5 Tips on How to Stretch Correctly
Everybody who’s ever been involved in sport or strenuous exercise can tell you how vital it is to stretch at the beginning and end of any period of extended activity. Stretching the muscles encourages blood flow around the limbs and torso, allowing for an increased level of flexibility and much less risk of strain or other type of injury. Warming up allows athletes to attain the best possible state of readiness before a competition or training session, and can also help focus the mind on the exertion to come.
The most important thing to remember while stretching is that it is important to stretch and prepare every muscle group, not just the ones you plan to use. Runners, for example, do not just stretch their legs, they will stretch their arms, necks, back, abs and pectoral muscles in preparation for a race. Start either from the top or the bottom, preferably sticking to a set routine each time you stretch to warm up, and then reversing it to cool down.

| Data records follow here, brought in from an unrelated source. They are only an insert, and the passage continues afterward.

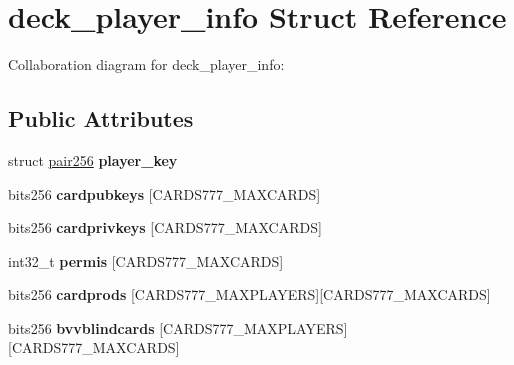 \hypertarget{structdeck__player__info}{}\section{deck\+\_\+player\+\_\+info Struct Reference}
\label{structdeck__player__info}


Collaboration diagram for deck\+\_\+player\+\_\+info\+:
\subsection*{Public Attributes}
\begin{DoxyCompactItemize}
\item 
\mbox{\label{structdeck__player__info_a69c860bb618326b42649fb8dc874b19a}} 
struct \hyperlink{structpair256}{pair256} {\bfseries player\+\_\+key}
\item 
\mbox{\label{structdeck__player__info_a42b58a3d6acbef59ef0951a2b441c1cd}} 
bits256 {\bfseries cardpubkeys} \mbox{[}C\+A\+R\+D\+S777\+\_\+\+M\+A\+X\+C\+A\+R\+DS\mbox{]}
\item 
\mbox{\label{structdeck__player__info_aace068630cb6fbc45a944df6d533e91e}} 
bits256 {\bfseries cardprivkeys} \mbox{[}C\+A\+R\+D\+S777\+\_\+\+M\+A\+X\+C\+A\+R\+DS\mbox{]}
\item 
\mbox{\label{structdeck__player__info_a3627ccd09a0aeedd9e72dcd69186181b}} 
int32\+\_\+t {\bfseries permis} \mbox{[}C\+A\+R\+D\+S777\+\_\+\+M\+A\+X\+C\+A\+R\+DS\mbox{]}
\item 
\mbox{\label{structdeck__player__info_afe50d0d657541e924497e3e16765abf9}} 
bits256 {\bfseries cardprods} \mbox{[}C\+A\+R\+D\+S777\+\_\+\+M\+A\+X\+P\+L\+A\+Y\+E\+RS\mbox{]}\mbox{[}C\+A\+R\+D\+S777\+\_\+\+M\+A\+X\+C\+A\+R\+DS\mbox{]}
\item 
\mbox{\label{structdeck__player__info_a8c853de455fc2b5289789287a025cb05}} 
bits256 {\bfseries bvvblindcards} \mbox{[}C\+A\+R\+D\+S777\+\_\+\+M\+A\+X\+P\+L\+A\+Y\+E\+RS\mbox{]}\mbox{[}C\+A\+R\+D\+S777\+\_\+\+M\+A\+X\+C\+A\+R\+DS\mbox{]}
\item 
\mbox{\label{structdeck__player__info_addcc08f5394486871a4fbec618c84df9}} 

\end{DoxyCompactItemize}
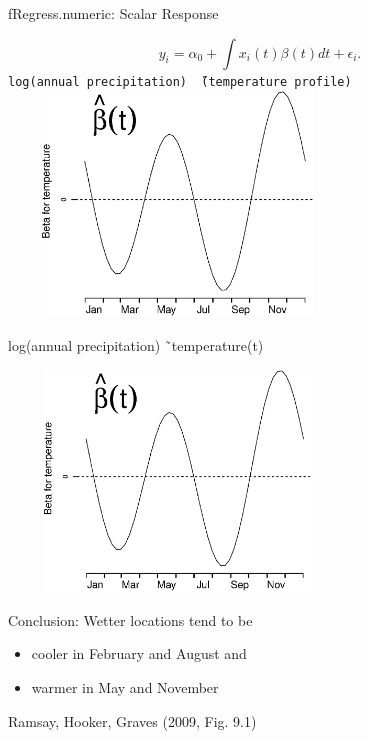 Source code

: \documentclass[compress]{beamer}
\begin{document}

\begin{frame}{fRegress.numeric:  Scalar Response}

\[ y_i = \alpha_0 + \int x_i(t) \beta(t) d t + \epsilon_i. \]
\texttt{log(annual precipitation) \~\ (temperature profile)}
\includegraphics[height=6cm, width=9cm]{figs/precbeta5b}

\end{frame}


\begin{frame}{log(annual precipitation) \~\ temperature(t) }

\includegraphics[height=5.9cm, width=9cm]{figs/precbeta5b}

Conclusion:  Wetter locations tend to be
\begin{itemize}
  \item cooler in February and August and
  \item warmer in May and November
\end{itemize}
Ramsay, Hooker, Graves (2009, Fig. 9.1)

\end{frame}
\end{document}
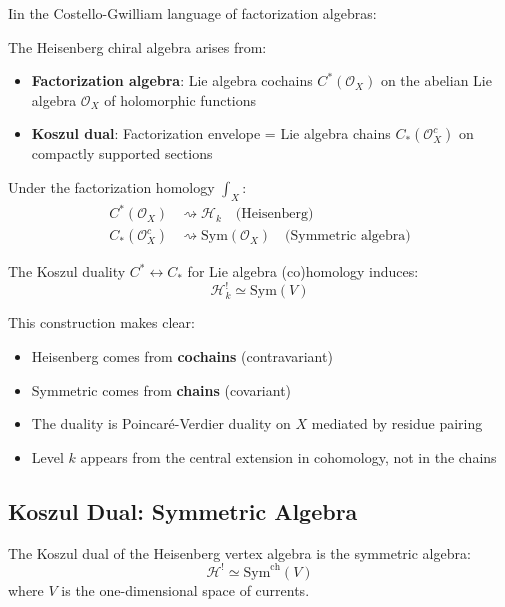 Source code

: Iin the Costello-Gwilliam language of factorization algebras:

\begin{theorem}
\label{thm:rhagavendran-heisenberg}
The Heisenberg chiral algebra arises from:
\begin{itemize}
\item \textbf{Factorization algebra}: Lie algebra cochains $C^*(\mathcal{O}_X)$ on the 
      abelian Lie algebra $\mathcal{O}_X$ of holomorphic functions
\item \textbf{Koszul dual}: Factorization envelope = Lie algebra chains $C_*(\mathcal{O}_X^c)$ 
      on compactly supported sections
\end{itemize}

Under the factorization homology $\int_X$:
\begin{align*}
C^*(\mathcal{O}_X) &\rightsquigarrow \mathcal{H}_k \quad \text{(Heisenberg)} \\
C_*(\mathcal{O}_X^c) &\rightsquigarrow \text{Sym}(\mathcal{O}_X) \quad \text{(Symmetric algebra)}
\end{align*}

The Koszul duality $C^* \leftrightarrow C_*$ for Lie algebra (co)homology induces:
$$\mathcal{H}_k^! \simeq \text{Sym}(V)$$
\end{theorem}

This construction makes clear:
\begin{itemize}
\item Heisenberg comes from \textbf{cochains} (contravariant)
\item Symmetric comes from \textbf{chains} (covariant)
\item The duality is Poincaré-Verdier duality on $X$ mediated by residue pairing
\item Level $k$ appears from the central extension in cohomology, not in the chains
\end{itemize}






\subsection{Koszul Dual: Symmetric Algebra}

\begin{theorem}\label{thm:heisenberg-koszul-correct}
The Koszul dual of the Heisenberg vertex algebra is the symmetric algebra:
$$\mathcal{H}^! \simeq \text{Sym}^{\text{ch}}(V)$$
where $V$ is the one-dimensional space of currents.
\end{theorem}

Never overstretch. The point of stretching is not to see how far you can lunge forward, or how long you can hold your toes for. All you are doing is relaxing and lightly--exercising the muscles, not trying to prove anything. Never risk an injury during warm-up or warm-down, as that will completely defeat the object of doing the exercise in the first place!
When stretching, ensure you take deep, steady breaths, breathing in through the nose and out through the mouth. Regulated breathing has been shown to have a positive effect on an athletes’ performance, and it also allows the athlete to maintain a calm, focused state of mind.
If stretching after exercise, try taking a hot bath beforehand, and then stretching out. Immersion in hot water helps relax and tone the muscles, allowing them to rebuild and regenerate after exercise while still maintaining their pliability. An all-body stretching regimen after a hot bath can improve flexibility and muscle tone, as well as providing ample opportunity to get clean.
Finally, take your stretches nice and slow. Never rush through a stretching routine – it should last for a minimum of fifteen minutes before any period of exercise. A few quick hamstring extensions and a thirty-second run on the spot is not enough to warm the muscles up properly. Shirking on your warm-up is a major cause of injury, and even the most accident-prone athlete can help his chances of avoiding serious damage with a good warmup.